▸ **Task prompt**
Search the records below for the word "этого" and show every line where it occurs.

▸ **Supplied information**
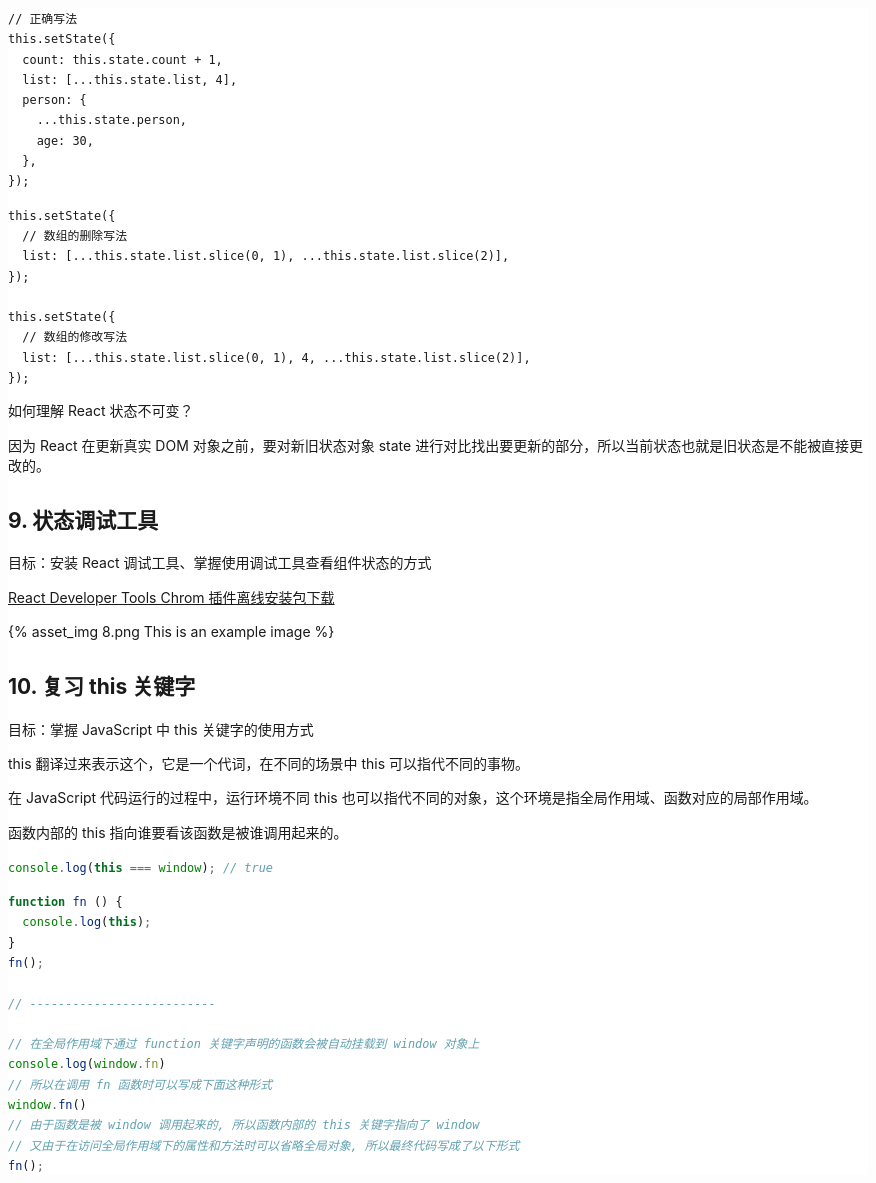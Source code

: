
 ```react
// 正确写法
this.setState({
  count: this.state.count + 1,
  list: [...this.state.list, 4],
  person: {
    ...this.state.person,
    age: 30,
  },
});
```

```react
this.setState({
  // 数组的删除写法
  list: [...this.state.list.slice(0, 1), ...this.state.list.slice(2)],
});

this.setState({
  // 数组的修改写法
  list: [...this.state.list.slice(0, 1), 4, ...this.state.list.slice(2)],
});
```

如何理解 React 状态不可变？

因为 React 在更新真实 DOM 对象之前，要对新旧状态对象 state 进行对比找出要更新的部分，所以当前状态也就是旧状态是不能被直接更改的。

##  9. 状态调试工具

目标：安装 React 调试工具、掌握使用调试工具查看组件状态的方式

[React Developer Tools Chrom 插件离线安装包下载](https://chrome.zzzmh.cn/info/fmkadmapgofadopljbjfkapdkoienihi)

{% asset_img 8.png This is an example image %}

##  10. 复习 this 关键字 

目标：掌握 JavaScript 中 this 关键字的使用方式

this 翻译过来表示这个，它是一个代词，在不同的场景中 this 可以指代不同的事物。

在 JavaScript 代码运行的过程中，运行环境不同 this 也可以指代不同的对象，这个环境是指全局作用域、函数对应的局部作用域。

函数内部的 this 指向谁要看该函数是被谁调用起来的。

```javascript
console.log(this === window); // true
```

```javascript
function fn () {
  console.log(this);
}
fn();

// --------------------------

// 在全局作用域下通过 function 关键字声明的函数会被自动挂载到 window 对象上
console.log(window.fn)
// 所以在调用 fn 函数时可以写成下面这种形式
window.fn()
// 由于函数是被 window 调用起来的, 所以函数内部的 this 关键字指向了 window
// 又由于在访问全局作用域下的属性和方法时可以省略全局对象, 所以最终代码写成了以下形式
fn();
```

* * *

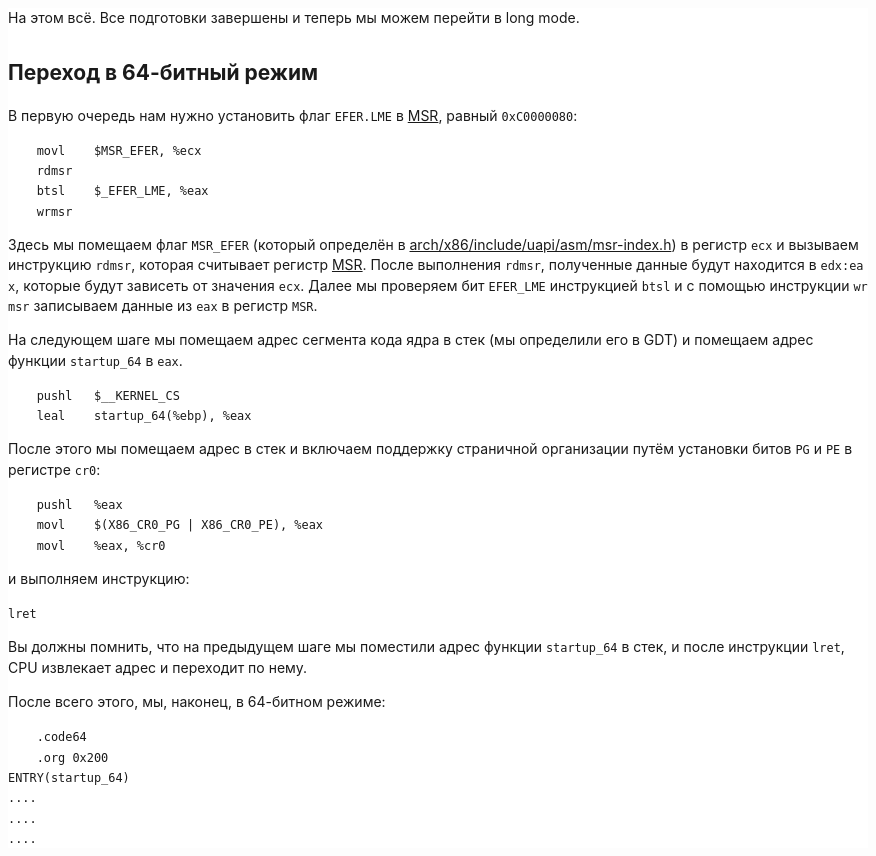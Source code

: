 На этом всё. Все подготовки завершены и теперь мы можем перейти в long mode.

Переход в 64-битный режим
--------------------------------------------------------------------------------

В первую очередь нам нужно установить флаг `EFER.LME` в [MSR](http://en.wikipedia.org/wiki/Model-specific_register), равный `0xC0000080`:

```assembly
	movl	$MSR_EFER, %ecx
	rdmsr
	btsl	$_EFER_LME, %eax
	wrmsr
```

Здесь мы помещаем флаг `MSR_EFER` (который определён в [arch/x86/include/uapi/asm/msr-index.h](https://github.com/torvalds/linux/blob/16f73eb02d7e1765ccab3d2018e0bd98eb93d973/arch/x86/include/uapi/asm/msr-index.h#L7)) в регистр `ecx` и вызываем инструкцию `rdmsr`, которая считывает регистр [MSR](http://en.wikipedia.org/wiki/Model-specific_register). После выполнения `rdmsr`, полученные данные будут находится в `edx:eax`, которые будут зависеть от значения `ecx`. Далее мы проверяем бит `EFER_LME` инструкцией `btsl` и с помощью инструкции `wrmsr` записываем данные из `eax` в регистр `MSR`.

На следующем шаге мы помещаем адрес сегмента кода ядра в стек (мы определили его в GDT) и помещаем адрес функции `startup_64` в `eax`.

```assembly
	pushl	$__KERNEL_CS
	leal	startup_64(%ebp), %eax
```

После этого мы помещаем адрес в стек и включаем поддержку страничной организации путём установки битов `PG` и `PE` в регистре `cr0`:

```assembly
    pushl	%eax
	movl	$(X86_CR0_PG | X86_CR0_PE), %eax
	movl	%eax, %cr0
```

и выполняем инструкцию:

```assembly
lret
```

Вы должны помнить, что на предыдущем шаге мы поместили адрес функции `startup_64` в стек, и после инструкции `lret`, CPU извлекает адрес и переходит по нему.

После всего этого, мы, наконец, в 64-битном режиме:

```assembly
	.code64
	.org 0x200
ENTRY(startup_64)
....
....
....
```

==

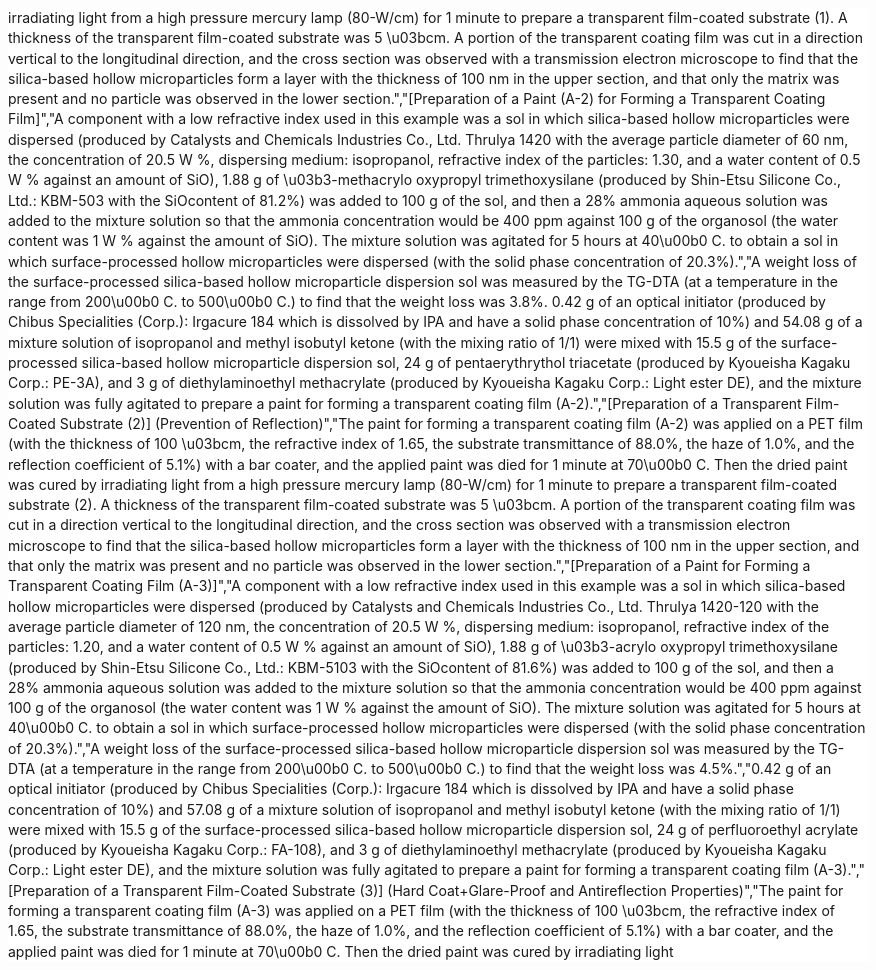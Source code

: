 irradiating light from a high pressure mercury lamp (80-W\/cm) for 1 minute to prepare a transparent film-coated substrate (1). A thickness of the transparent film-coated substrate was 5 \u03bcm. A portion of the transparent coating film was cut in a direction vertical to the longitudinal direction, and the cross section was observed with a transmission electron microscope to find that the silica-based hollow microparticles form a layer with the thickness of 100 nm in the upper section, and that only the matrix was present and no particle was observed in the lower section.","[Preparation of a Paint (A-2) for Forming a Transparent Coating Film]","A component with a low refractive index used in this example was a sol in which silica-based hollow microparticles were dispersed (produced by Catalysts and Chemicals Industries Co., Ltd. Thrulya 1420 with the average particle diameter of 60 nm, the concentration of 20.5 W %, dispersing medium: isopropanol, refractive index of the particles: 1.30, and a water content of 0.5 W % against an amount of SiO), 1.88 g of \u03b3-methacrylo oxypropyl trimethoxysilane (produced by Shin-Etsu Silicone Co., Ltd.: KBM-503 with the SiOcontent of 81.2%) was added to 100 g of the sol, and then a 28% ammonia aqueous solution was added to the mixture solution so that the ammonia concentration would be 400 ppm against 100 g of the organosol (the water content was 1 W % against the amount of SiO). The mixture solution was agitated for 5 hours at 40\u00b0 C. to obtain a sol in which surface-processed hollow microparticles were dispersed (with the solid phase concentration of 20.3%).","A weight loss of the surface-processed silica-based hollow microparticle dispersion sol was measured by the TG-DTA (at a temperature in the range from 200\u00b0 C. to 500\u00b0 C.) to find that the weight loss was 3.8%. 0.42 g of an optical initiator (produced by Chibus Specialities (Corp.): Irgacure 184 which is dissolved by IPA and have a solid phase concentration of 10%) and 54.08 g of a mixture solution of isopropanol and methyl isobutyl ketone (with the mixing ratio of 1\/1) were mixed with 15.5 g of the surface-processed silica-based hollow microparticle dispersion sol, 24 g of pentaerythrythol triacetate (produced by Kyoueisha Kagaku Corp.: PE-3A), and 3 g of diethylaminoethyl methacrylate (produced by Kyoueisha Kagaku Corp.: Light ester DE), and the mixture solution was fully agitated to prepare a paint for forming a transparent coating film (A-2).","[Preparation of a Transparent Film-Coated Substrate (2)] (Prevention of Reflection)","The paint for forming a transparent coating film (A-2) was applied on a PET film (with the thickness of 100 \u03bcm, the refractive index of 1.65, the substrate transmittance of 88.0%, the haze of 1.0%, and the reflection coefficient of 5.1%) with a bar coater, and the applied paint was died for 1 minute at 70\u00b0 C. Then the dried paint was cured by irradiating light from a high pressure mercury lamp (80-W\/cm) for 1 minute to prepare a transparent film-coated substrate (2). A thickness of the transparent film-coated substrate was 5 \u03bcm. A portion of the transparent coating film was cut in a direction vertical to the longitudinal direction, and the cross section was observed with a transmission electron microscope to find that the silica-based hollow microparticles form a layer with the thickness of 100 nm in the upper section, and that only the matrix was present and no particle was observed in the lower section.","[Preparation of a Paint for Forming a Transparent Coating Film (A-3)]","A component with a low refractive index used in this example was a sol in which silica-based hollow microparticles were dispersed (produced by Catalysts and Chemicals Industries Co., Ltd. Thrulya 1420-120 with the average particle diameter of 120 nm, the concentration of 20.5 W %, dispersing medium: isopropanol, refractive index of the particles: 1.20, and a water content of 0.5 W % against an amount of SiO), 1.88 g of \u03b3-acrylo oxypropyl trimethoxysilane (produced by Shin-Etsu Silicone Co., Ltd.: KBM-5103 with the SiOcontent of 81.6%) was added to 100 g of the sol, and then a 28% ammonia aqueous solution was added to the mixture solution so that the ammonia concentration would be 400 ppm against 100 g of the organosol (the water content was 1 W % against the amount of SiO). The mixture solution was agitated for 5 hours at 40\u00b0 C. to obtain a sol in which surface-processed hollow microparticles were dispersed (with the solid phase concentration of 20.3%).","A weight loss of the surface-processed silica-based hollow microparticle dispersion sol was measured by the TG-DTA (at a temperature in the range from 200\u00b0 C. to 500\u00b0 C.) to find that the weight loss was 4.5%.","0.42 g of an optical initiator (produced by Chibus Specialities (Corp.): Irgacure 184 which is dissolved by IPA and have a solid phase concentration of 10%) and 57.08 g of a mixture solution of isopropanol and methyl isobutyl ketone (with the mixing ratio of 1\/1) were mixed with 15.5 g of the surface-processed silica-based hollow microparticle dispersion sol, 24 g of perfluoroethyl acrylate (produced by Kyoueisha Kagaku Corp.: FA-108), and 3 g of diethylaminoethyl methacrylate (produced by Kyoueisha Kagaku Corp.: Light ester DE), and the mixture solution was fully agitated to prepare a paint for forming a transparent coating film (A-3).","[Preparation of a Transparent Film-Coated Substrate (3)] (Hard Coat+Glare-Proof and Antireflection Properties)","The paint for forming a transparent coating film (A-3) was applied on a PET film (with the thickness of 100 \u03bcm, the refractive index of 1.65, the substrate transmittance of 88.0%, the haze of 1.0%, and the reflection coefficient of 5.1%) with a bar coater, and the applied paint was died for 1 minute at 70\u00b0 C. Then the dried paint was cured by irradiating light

▸ **Result of the exercise**
После этого мы помещаем адрес в стек и включаем поддержку страничной организации путём установки битов `PG` и `PE` в регистре `cr0`:
После всего этого, мы, наконец, в 64-битном режиме:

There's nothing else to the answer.